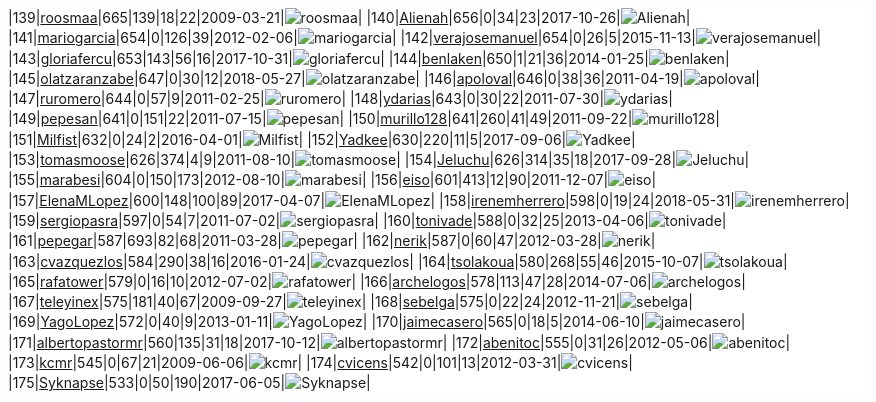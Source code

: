 |139|[roosmaa](https://github.com/roosmaa)|665|139|18|22|2009-03-21|![roosmaa]()|
|140|[Alienah](https://github.com/Alienah)|656|0|34|23|2017-10-26|![Alienah]()|
|141|[mariogarcia](https://github.com/mariogarcia)|654|0|126|39|2012-02-06|![mariogarcia]()|
|142|[verajosemanuel](https://github.com/verajosemanuel)|654|0|26|5|2015-11-13|![verajosemanuel]()|
|143|[gloriafercu](https://github.com/gloriafercu)|653|143|56|16|2017-10-31|![gloriafercu]()|
|144|[benlaken](https://github.com/benlaken)|650|1|21|36|2014-01-25|![benlaken]()|
|145|[olatzaranzabe](https://github.com/olatzaranzabe)|647|0|30|12|2018-05-27|![olatzaranzabe]()|
|146|[apoloval](https://github.com/apoloval)|646|0|38|36|2011-04-19|![apoloval]()|
|147|[ruromero](https://github.com/ruromero)|644|0|57|9|2011-02-25|![ruromero]()|
|148|[ydarias](https://github.com/ydarias)|643|0|30|22|2011-07-30|![ydarias]()|
|149|[pepesan](https://github.com/pepesan)|641|0|151|22|2011-07-15|![pepesan]()|
|150|[murillo128](https://github.com/murillo128)|641|260|41|49|2011-09-22|![murillo128]()|
|151|[Milfist](https://github.com/Milfist)|632|0|24|2|2016-04-01|![Milfist]()|
|152|[Yadkee](https://github.com/Yadkee)|630|220|11|5|2017-09-06|![Yadkee]()|
|153|[tomasmoose](https://github.com/tomasmoose)|626|374|4|9|2011-08-10|![tomasmoose]()|
|154|[Jeluchu](https://github.com/Jeluchu)|626|314|35|18|2017-09-28|![Jeluchu]()|
|155|[marabesi](https://github.com/marabesi)|604|0|150|173|2012-08-10|![marabesi]()|
|156|[eiso](https://github.com/eiso)|601|413|12|90|2011-12-07|![eiso]()|
|157|[ElenaMLopez](https://github.com/ElenaMLopez)|600|148|100|89|2017-04-07|![ElenaMLopez]()|
|158|[irenemherrero](https://github.com/irenemherrero)|598|0|19|24|2018-05-31|![irenemherrero]()|
|159|[sergiopasra](https://github.com/sergiopasra)|597|0|54|7|2011-07-02|![sergiopasra]()|
|160|[tonivade](https://github.com/tonivade)|588|0|32|25|2013-04-06|![tonivade]()|
|161|[pepegar](https://github.com/pepegar)|587|693|82|68|2011-03-28|![pepegar]()|
|162|[nerik](https://github.com/nerik)|587|0|60|47|2012-03-28|![nerik]()|
|163|[cvazquezlos](https://github.com/cvazquezlos)|584|290|38|16|2016-01-24|![cvazquezlos]()|
|164|[tsolakoua](https://github.com/tsolakoua)|580|268|55|46|2015-10-07|![tsolakoua]()|
|165|[rafatower](https://github.com/rafatower)|579|0|16|10|2012-07-02|![rafatower]()|
|166|[archelogos](https://github.com/archelogos)|578|113|47|28|2014-07-06|![archelogos]()|
|167|[teleyinex](https://github.com/teleyinex)|575|181|40|67|2009-09-27|![teleyinex]()|
|168|[sebelga](https://github.com/sebelga)|575|0|22|24|2012-11-21|![sebelga]()|
|169|[YagoLopez](https://github.com/YagoLopez)|572|0|40|9|2013-01-11|![YagoLopez]()|
|170|[jaimecasero](https://github.com/jaimecasero)|565|0|18|5|2014-06-10|![jaimecasero]()|
|171|[albertopastormr](https://github.com/albertopastormr)|560|135|31|18|2017-10-12|![albertopastormr]()|
|172|[abenitoc](https://github.com/abenitoc)|555|0|31|26|2012-05-06|![abenitoc]()|
|173|[kcmr](https://github.com/kcmr)|545|0|67|21|2009-06-06|![kcmr]()|
|174|[cvicens](https://github.com/cvicens)|542|0|101|13|2012-03-31|![cvicens]()|
|175|[Syknapse](https://github.com/Syknapse)|533|0|50|190|2017-06-05|![Syknapse]()|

- - - -

Every entry above should be returned exactly, with no images included.

Source code

: |139|[roosmaa](https://github.com/roosmaa)|665|139|18|22|2009-03-21|![roosmaa]()|
|140|[Alienah](https://github.com/Alienah)|656|0|34|23|2017-10-26|![Alienah]()|
|141|[mariogarcia](https://github.com/mariogarcia)|654|0|126|39|2012-02-06|![mariogarcia]()|
|142|[verajosemanuel](https://github.com/verajosemanuel)|654|0|26|5|2015-11-13|![verajosemanuel]()|
|143|[gloriafercu](https://github.com/gloriafercu)|653|143|56|16|2017-10-31|![gloriafercu]()|
|144|[benlaken](https://github.com/benlaken)|650|1|21|36|2014-01-25|![benlaken]()|
|145|[olatzaranzabe](https://github.com/olatzaranzabe)|647|0|30|12|2018-05-27|![olatzaranzabe]()|
|146|[apoloval](https://github.com/apoloval)|646|0|38|36|2011-04-19|![apoloval]()|
|147|[ruromero](https://github.com/ruromero)|644|0|57|9|2011-02-25|![ruromero]()|
|148|[ydarias](https://github.com/ydarias)|643|0|30|22|2011-07-30|![ydarias]()|
|149|[pepesan](https://github.com/pepesan)|641|0|151|22|2011-07-15|![pepesan]()|
|150|[murillo128](https://github.com/murillo128)|641|260|41|49|2011-09-22|![murillo128]()|
|151|[Milfist](https://github.com/Milfist)|632|0|24|2|2016-04-01|![Milfist]()|
|152|[Yadkee](https://github.com/Yadkee)|630|220|11|5|2017-09-06|![Yadkee]()|
|153|[tomasmoose](https://github.com/tomasmoose)|626|374|4|9|2011-08-10|![tomasmoose]()|
|154|[Jeluchu](https://github.com/Jeluchu)|626|314|35|18|2017-09-28|![Jeluchu]()|
|155|[marabesi](https://github.com/marabesi)|604|0|150|173|2012-08-10|![marabesi]()|
|156|[eiso](https://github.com/eiso)|601|413|12|90|2011-12-07|![eiso]()|
|157|[ElenaMLopez](https://github.com/ElenaMLopez)|600|148|100|89|2017-04-07|![ElenaMLopez]()|
|158|[irenemherrero](https://github.com/irenemherrero)|598|0|19|24|2018-05-31|![irenemherrero]()|
|159|[sergiopasra](https://github.com/sergiopasra)|597|0|54|7|2011-07-02|![sergiopasra]()|
|160|[tonivade](https://github.com/tonivade)|588|0|32|25|2013-04-06|![tonivade]()|
|161|[pepegar](https://github.com/pepegar)|587|693|82|68|2011-03-28|![pepegar]()|
|162|[nerik](https://github.com/nerik)|587|0|60|47|2012-03-28|![nerik]()|
|163|[cvazquezlos](https://github.com/cvazquezlos)|584|290|38|16|2016-01-24|![cvazquezlos]()|
|164|[tsolakoua](https://github.com/tsolakoua)|580|268|55|46|2015-10-07|![tsolakoua]()|
|165|[rafatower](https://github.com/rafatower)|579|0|16|10|2012-07-02|![rafatower]()|
|166|[archelogos](https://github.com/archelogos)|578|113|47|28|2014-07-06|![archelogos]()|
|167|[teleyinex](https://github.com/teleyinex)|575|181|40|67|2009-09-27|![teleyinex]()|
|168|[sebelga](https://github.com/sebelga)|575|0|22|24|2012-11-21|![sebelga]()|
|169|[YagoLopez](https://github.com/YagoLopez)|572|0|40|9|2013-01-11|![YagoLopez]()|
|170|[jaimecasero](https://github.com/jaimecasero)|565|0|18|5|2014-06-10|![jaimecasero]()|
|171|[albertopastormr](https://github.com/albertopastormr)|560|135|31|18|2017-10-12|![albertopastormr]()|
|172|[abenitoc](https://github.com/abenitoc)|555|0|31|26|2012-05-06|![abenitoc]()|
|173|[kcmr](https://github.com/kcmr)|545|0|67|21|2009-06-06|![kcmr]()|
|174|[cvicens](https://github.com/cvicens)|542|0|101|13|2012-03-31|![cvicens]()|
|175|[Syknapse](https://github.com/Syknapse)|533|0|50|190|2017-06-05|![Syknapse]()|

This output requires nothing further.